Woodland Survival - Help out my game!

True hong, you can take 10/20 on survival. But it would seem like it would slow you down even more. For example, in the Adventuring chapter the table says that people can trek 12 miles (24 base/2 for trackless forest) a day. The survival skill says that with a role of 10 you can get along in the woods finding food & water for yourself and move at half your speed. You think the survival skill would be applied on top of the general "trackless forest" modifier which would result in a total of 6 miles on average? To me this seems right. I can picture the characters using up a lot of time setting up simple snares to catch game, collecting water and foraging for berries/roots instead of getting some good hiking in.
But for the first couple days the characters will have a search party on their tail complete with hounds and such. On top of that the search team will have supplies so can avoid the "find supplies in the woods" survival check and move faster than the characters... although maybe not since tracking slows you down again without taking a penalty. Hmm something folr me to think about anyway.

Peni G. thanks for the help. I don't think in all the years of gaming a situation where starvation and thirst actually has come up ever. I had forgotten there even was specific rules about them. I'll have to bone up on those. And I have the Iron Heroes Bestiary and there is that one creature, I don't have the book on hand right now but it starts with an S... its that shapeshifting fay (I think) creature that always has a unique physical mark no matter the shape it takes. That creature would fit in nicely with the suggestion Rhun made.
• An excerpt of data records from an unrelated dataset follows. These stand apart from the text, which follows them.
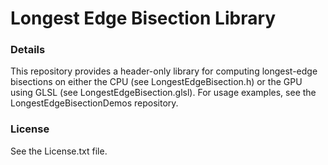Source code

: # Longest Edge Bisection Library

### Details

This repository provides a header-only library for computing longest-edge bisections on either the CPU 
(see LongestEdgeBisection.h) or the GPU using GLSL (see LongestEdgeBisection.glsl). For usage examples,
see the LongestEdgeBisectionDemos repository.

### License

See the License.txt file.

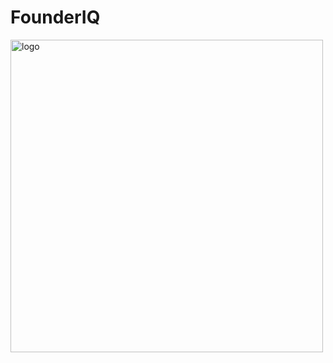 # FounderIQ

<img width="500" height="500" alt="logo" src="https://github.com/user-attachments/assets/735504e2-5384-44ed-8205-38ac4770d1c8" />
Again thanks for all the help so far. Does anyone have any advice on running such a situation. What I'm looking for now more than actual plots/encounters is to really make this whole thing snap and not get bogged down with a lot of book-keeping, abscure rules look ups, and tedious search/spot/listen/survival checks.
In other outdoor situations I run I often create a string of 'rooms' like old text-based RPGs had and each 'room' represents a unique/important part of the trip almost like a storyboard. But this is a big vast forest and require a lot of 'rooms'. Any suggestions?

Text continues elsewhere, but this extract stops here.